Records from a dataset:
-*-*-
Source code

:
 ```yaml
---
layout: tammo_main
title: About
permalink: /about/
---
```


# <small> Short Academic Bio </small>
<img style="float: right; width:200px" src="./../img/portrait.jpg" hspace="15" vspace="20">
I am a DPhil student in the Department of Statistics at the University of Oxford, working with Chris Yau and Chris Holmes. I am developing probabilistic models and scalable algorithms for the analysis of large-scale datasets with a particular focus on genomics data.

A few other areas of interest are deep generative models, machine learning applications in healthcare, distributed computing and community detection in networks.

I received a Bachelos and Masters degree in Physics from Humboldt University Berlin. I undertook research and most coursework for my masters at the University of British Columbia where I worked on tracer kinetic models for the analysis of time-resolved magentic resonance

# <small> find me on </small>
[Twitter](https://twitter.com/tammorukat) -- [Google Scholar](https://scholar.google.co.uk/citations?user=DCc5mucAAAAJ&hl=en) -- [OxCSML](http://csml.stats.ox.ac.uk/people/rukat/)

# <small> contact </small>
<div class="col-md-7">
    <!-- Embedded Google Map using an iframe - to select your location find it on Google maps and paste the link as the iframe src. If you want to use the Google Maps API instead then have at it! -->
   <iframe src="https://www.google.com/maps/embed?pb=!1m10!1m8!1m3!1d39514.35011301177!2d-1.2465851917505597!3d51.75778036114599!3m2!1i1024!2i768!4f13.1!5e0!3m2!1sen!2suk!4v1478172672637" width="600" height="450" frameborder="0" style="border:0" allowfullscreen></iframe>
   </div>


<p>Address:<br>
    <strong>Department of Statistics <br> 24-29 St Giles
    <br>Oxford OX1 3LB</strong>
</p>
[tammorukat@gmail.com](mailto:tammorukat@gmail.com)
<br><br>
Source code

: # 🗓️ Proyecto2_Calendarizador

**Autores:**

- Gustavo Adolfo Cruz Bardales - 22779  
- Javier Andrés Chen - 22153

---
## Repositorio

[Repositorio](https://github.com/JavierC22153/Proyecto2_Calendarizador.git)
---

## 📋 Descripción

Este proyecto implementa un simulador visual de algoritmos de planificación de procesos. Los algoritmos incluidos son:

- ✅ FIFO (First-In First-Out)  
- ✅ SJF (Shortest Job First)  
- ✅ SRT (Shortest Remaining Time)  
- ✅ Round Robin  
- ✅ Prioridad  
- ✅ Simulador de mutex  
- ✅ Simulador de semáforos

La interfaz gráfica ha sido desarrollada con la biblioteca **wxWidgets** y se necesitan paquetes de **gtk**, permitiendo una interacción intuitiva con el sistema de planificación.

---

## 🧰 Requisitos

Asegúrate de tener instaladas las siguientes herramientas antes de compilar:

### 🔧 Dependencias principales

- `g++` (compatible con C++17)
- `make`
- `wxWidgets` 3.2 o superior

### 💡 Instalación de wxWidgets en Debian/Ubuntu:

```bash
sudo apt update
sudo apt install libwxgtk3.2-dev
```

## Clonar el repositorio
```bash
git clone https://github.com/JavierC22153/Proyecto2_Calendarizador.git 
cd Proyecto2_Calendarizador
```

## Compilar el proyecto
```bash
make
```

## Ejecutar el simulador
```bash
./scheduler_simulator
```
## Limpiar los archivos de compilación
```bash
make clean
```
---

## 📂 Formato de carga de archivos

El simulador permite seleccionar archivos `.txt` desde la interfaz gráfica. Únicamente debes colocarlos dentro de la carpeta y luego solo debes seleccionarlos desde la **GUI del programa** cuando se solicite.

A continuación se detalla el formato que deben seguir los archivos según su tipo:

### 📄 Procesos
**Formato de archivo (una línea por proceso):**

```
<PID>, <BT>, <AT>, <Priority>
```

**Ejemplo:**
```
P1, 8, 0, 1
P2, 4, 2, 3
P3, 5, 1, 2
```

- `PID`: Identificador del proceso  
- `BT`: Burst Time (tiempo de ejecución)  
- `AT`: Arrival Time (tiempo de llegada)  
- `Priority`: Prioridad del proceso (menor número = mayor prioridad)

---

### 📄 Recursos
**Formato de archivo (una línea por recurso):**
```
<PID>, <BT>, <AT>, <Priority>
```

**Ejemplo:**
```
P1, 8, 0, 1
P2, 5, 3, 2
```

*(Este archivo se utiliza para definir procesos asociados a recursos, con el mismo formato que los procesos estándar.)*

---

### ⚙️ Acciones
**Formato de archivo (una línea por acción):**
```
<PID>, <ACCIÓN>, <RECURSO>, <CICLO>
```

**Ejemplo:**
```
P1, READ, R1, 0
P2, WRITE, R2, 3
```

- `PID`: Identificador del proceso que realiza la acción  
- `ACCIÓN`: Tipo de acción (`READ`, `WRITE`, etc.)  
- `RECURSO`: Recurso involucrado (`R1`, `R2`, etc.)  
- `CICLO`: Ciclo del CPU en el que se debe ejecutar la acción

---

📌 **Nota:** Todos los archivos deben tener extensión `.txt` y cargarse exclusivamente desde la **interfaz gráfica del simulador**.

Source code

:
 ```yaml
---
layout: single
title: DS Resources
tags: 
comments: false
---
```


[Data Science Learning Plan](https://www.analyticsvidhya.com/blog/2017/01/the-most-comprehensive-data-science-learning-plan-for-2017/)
-*-*-
**REQUIRED WORK**
When you reach the line holding "- Gustavo Adolfo Cruz Bardales - 22779" in the records above, begin reproducing exactly, stop after the line holding "- ✅ Simulador de semáforos", and output nothing else.

**TASK OUTPUT**
- Gustavo Adolfo Cruz Bardales - 22779  
- Javier Andrés Chen - 22153

---
## Repositorio

[Repositorio](https://github.com/JavierC22153/Proyecto2_Calendarizador.git)
---

## 📋 Descripción

Este proyecto implementa un simulador visual de algoritmos de planificación de procesos. Los algoritmos incluidos son:

- ✅ FIFO (First-In First-Out)  
- ✅ SJF (Shortest Job First)  
- ✅ SRT (Shortest Remaining Time)  
- ✅ Round Robin  
- ✅ Prioridad  
- ✅ Simulador de mutex  
- ✅ Simulador de semáforos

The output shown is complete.